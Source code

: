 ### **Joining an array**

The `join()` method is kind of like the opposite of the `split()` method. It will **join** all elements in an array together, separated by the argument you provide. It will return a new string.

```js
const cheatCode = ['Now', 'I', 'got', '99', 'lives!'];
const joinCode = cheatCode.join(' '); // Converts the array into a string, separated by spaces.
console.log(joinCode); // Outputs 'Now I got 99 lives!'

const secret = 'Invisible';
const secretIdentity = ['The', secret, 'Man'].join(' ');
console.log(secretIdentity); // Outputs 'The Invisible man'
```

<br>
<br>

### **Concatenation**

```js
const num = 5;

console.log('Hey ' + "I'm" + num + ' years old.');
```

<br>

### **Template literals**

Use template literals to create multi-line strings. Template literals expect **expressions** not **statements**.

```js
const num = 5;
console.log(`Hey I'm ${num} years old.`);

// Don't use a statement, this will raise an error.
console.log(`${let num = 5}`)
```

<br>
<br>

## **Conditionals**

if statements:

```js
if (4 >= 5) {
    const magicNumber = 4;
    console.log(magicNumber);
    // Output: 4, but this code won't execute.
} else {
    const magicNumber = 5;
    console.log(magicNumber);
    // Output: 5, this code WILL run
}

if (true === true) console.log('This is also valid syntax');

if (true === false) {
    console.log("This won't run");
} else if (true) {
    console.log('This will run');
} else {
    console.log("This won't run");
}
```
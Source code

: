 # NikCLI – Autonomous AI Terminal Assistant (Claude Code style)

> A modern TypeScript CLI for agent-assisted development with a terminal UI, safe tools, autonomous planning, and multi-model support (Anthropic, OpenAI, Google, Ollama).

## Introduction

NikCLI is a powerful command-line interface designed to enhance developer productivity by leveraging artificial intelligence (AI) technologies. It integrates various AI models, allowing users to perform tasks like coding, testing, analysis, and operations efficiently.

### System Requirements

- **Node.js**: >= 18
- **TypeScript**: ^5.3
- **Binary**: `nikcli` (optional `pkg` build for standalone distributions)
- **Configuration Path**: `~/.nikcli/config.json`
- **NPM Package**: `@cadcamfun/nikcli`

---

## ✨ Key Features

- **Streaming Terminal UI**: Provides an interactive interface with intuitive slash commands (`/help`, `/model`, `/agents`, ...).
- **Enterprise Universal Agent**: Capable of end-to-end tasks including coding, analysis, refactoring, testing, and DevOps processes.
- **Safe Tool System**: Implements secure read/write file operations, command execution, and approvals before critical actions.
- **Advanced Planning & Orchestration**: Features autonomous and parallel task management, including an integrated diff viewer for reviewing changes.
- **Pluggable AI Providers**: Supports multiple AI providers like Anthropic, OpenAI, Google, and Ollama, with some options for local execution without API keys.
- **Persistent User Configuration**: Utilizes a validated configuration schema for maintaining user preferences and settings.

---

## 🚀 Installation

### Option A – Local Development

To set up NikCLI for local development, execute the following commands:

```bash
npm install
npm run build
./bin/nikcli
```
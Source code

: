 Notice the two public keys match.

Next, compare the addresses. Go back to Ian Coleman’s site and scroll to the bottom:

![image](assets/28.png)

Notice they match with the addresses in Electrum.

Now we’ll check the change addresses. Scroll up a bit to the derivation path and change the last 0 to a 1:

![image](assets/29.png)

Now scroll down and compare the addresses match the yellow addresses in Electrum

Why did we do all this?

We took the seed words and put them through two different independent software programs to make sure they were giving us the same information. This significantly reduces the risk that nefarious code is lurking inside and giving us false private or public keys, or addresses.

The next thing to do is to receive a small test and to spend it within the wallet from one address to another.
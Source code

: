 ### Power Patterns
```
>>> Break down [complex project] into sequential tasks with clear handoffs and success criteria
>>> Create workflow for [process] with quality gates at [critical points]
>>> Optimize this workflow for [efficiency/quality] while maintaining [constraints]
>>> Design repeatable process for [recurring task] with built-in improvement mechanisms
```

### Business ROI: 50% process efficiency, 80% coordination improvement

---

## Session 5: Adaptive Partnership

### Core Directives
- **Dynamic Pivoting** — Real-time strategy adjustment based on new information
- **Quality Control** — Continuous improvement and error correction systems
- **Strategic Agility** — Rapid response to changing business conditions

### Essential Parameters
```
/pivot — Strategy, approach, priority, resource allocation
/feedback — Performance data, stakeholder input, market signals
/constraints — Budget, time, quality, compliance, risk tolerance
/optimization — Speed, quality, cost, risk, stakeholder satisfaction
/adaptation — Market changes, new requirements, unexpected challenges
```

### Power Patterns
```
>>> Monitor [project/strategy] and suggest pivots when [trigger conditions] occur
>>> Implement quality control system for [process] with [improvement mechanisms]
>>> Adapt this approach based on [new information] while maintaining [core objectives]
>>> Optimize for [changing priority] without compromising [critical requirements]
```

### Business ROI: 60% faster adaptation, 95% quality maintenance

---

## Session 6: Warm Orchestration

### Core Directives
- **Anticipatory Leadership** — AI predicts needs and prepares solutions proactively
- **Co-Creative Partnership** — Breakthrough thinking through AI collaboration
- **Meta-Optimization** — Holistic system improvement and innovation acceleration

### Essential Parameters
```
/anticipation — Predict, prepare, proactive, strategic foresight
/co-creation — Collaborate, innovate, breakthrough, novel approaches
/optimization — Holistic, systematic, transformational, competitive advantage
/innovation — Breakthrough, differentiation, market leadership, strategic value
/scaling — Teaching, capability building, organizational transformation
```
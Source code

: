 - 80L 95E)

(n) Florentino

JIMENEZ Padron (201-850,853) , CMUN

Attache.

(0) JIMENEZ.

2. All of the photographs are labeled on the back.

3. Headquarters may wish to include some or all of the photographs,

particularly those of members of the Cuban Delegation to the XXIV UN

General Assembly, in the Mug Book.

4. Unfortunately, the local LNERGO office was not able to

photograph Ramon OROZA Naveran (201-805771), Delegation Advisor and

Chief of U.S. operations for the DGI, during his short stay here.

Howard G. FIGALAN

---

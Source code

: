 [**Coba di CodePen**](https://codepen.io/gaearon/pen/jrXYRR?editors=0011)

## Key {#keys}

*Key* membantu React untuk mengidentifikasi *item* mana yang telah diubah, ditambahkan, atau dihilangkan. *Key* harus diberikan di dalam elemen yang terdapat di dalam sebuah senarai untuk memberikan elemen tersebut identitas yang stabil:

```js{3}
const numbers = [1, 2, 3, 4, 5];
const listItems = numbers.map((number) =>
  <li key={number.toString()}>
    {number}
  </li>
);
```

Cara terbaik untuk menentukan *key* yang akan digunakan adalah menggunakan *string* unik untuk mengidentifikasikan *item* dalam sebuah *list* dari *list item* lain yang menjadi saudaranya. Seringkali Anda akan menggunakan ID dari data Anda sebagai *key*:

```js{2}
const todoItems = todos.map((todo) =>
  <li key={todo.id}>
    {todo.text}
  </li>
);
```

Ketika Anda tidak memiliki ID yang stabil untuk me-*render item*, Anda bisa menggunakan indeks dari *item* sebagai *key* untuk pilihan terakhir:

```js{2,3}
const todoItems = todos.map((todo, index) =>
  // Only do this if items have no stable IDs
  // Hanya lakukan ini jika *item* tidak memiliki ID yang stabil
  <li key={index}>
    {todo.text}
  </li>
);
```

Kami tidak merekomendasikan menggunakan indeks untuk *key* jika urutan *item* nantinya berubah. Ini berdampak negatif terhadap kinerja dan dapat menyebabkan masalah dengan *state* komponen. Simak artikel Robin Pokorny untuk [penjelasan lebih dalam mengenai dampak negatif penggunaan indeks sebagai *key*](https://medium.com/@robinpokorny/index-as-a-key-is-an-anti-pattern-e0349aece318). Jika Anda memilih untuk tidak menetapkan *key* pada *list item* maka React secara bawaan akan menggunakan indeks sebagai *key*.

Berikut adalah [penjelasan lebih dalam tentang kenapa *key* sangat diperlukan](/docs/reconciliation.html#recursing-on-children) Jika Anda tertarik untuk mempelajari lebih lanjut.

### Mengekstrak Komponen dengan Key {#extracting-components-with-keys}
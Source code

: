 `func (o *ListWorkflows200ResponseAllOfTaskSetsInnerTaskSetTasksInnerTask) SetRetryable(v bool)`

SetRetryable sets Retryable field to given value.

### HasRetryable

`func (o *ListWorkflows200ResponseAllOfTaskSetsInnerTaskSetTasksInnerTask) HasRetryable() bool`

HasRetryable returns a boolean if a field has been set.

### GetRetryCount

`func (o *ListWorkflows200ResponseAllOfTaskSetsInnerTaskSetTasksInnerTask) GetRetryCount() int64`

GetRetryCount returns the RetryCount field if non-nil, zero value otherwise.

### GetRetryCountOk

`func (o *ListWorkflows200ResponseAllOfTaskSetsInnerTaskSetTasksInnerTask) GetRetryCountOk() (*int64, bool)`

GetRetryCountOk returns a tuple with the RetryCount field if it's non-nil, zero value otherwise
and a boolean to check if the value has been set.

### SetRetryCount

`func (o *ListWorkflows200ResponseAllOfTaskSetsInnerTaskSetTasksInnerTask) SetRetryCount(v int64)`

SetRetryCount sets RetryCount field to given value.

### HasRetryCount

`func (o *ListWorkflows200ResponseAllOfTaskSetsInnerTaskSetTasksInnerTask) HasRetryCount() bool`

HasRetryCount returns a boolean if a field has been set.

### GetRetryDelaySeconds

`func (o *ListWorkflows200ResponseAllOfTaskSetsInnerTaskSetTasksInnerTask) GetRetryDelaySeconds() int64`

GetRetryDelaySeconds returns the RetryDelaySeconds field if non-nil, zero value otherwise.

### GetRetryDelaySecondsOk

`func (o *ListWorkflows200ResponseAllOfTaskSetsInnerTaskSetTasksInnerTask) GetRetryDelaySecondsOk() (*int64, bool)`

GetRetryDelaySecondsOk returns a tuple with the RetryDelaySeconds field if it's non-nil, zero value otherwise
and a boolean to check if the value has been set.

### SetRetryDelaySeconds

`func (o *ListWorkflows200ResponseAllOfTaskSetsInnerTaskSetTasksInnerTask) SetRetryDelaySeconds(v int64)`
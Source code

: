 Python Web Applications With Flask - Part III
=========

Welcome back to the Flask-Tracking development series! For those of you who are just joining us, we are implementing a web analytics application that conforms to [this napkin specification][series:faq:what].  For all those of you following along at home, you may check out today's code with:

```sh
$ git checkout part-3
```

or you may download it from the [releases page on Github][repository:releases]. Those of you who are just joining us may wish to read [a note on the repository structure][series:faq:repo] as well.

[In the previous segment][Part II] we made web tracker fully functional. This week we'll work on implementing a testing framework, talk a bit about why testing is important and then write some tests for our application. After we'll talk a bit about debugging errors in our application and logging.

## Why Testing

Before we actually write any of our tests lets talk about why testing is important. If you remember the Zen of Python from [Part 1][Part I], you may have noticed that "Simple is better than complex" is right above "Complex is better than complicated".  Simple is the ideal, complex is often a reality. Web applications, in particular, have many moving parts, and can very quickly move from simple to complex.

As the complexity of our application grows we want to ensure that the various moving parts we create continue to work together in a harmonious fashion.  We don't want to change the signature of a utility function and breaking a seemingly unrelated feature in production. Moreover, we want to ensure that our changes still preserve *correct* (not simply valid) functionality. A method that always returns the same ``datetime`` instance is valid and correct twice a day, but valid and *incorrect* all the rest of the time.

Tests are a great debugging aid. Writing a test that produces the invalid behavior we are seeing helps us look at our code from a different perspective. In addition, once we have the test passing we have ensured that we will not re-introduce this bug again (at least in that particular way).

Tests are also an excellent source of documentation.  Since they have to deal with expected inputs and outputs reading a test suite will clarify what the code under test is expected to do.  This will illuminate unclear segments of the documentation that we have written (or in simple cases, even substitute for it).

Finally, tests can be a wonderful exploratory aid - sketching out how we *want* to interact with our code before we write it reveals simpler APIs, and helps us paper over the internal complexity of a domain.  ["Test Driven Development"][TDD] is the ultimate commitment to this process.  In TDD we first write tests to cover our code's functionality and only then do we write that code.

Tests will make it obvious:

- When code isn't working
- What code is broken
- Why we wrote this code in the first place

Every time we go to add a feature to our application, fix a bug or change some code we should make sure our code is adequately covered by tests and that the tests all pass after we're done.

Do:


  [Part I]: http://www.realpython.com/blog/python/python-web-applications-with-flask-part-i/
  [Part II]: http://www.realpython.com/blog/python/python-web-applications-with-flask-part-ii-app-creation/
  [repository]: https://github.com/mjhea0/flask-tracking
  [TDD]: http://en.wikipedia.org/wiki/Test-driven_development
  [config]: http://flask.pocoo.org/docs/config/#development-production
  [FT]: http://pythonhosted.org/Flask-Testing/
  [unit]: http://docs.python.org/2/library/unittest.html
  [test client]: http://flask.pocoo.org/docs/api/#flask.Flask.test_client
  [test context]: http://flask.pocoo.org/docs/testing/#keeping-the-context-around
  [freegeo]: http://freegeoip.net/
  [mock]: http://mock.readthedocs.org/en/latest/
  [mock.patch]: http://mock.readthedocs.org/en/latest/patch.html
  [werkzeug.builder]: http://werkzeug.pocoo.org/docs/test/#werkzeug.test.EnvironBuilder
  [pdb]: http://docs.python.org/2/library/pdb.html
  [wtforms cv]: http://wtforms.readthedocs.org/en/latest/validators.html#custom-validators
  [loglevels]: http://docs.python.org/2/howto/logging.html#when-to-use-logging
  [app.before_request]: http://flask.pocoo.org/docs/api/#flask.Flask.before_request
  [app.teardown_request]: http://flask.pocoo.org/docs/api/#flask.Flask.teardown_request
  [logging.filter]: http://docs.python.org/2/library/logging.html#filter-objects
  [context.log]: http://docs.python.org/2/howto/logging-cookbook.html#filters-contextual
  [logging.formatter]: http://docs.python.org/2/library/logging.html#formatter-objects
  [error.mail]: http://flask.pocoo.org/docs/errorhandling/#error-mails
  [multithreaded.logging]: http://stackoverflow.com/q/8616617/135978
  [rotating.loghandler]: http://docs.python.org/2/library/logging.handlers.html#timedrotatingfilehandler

· · ·

Work instructions: Search the material above for lines containing the string "html", then pull them out.

Answer for the task:
Berikut adalah [penjelasan lebih dalam tentang kenapa *key* sangat diperlukan](/docs/reconciliation.html#recursing-on-children) Jika Anda tertarik untuk mempelajari lebih lanjut.
  [unit]: http://docs.python.org/2/library/unittest.html
  [mock.patch]: http://mock.readthedocs.org/en/latest/patch.html
  [pdb]: http://docs.python.org/2/library/pdb.html
  [wtforms cv]: http://wtforms.readthedocs.org/en/latest/validators.html#custom-validators
  [loglevels]: http://docs.python.org/2/howto/logging.html#when-to-use-logging
  [logging.filter]: http://docs.python.org/2/library/logging.html#filter-objects
  [context.log]: http://docs.python.org/2/howto/logging-cookbook.html#filters-contextual
  [logging.formatter]: http://docs.python.org/2/library/logging.html#formatter-objects
  [rotating.loghandler]: http://docs.python.org/2/library/logging.handlers.html#timedrotatingfilehandler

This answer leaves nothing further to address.